Configuring the NIM#

The following environment variables can be used to configure the NIM at runtime:

ENV

Required

Default

Notes

NGC_API_KEY

Yes

Your NGC API key for model access.

NIM_HTTP_API_PORT

No

8000

The port for the HTTP API server.

USE_CUDA_IPC

No

Auto-detected

Enables CUDA IPC for inter-process communication. If not explicitly set, this value will be auto-detected.

  • 0: Disabled

  • 1: Enabled

ENABLE_CUDA_MPS

No

0

Allows CUDA to use the multi process server. On some systems and configurations, this can produce increased performance. Values

  • 0: Disabled

  • 1: Enabled

NIM_ENABLE_OTEL

No

True

Enables OpenTelemetry.

CUDA_VISIBLE_DEVICES

No

All

A comma-separated list of GPU IDs to use

NIM_CACHE_PATH

No

/opt/nim/.cache

The default location in the NIM to use for caching.

NIM_LOG_LEVEL

No

DEFAULT

Controls NIM logging verbosity. Supported levels are [‘DEFAULT’, ‘DEBUG’, ‘INFO’, ‘WARNING’, ‘ERROR’, ‘CRITICAL’, ‘TRACE’]

NIM_TRITON_LOG_VERBOSE

No

0

Controls logging verbosity of the Triton server component. Supported values are [0,1,2,3,4,5], with 0 being the least verbose and 5 being the most verbose option.

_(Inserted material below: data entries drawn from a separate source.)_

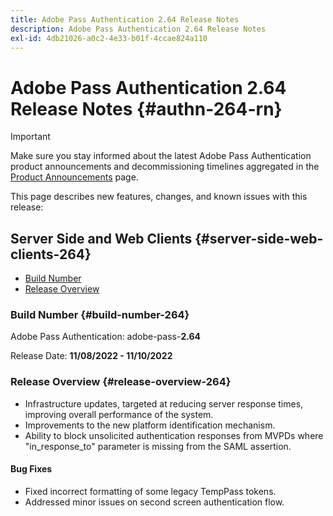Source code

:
 ```yaml
---
title: Adobe Pass Authentication 2.64 Release Notes
description: Adobe Pass Authentication 2.64 Release Notes
exl-id: 4db21026-a0c2-4e33-b01f-4ccae824a110
---
```

# Adobe Pass Authentication 2.64 Release Notes {#authn-264-rn}

>[!IMPORTANT]
>
> Make sure you stay informed about the latest Adobe Pass Authentication product announcements and decommissioning timelines aggregated in the [Product Announcements](/help/authentication/product-announcements.md) page.

This page describes new features, changes, and known issues with this release:

## Server Side and Web Clients {#server-side-web-clients-264}

* [Build Number](#build-number-264)
* [Release Overview](#release-overview-264)

### Build Number {#build-number-264}

Adobe Pass Authentication: adobe-pass-**2.64**

Release Date: **11/08/2022 - 11/10/2022**

### Release Overview {#release-overview-264}

* Infrastructure updates, targeted at reducing server response times, improving overall performance of the system.
* Improvements to the new platform identification mechanism.
* Ability to block unsolicited authentication responses from MVPDs where "in_response_to" parameter is missing from the SAML assertion.

#### Bug Fixes

* Fixed incorrect formatting of some legacy TempPass tokens.
* Addressed minor issues on second screen authentication flow.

Additional Runtime Variables:

  • –tmpfs /tmp/ram,rw,size=2g: Can be used to configure /tmp/ram to use host memory space for potential speed up on some systems.

Host caching via LOCAL_NIM_CACHE#

To persist model downloads across container restarts and align with other NIMs, bind mount a host cache directory using LOCAL_NIM_CACHE (see Quickstart for example commands). The directory you mount on the host becomes the in-container /opt/nim/.cache path, which is also the value of NIM_CACHE_PATH.

Notes on input resolution and variants#

The current release exposes the model as cosmos-embed1 and bundles the 224p variant, which produces 256‑dimensional embeddings. Input videos using supported codecs and sizes are automatically resized by the NIM. Variant selection is not configurable in this release.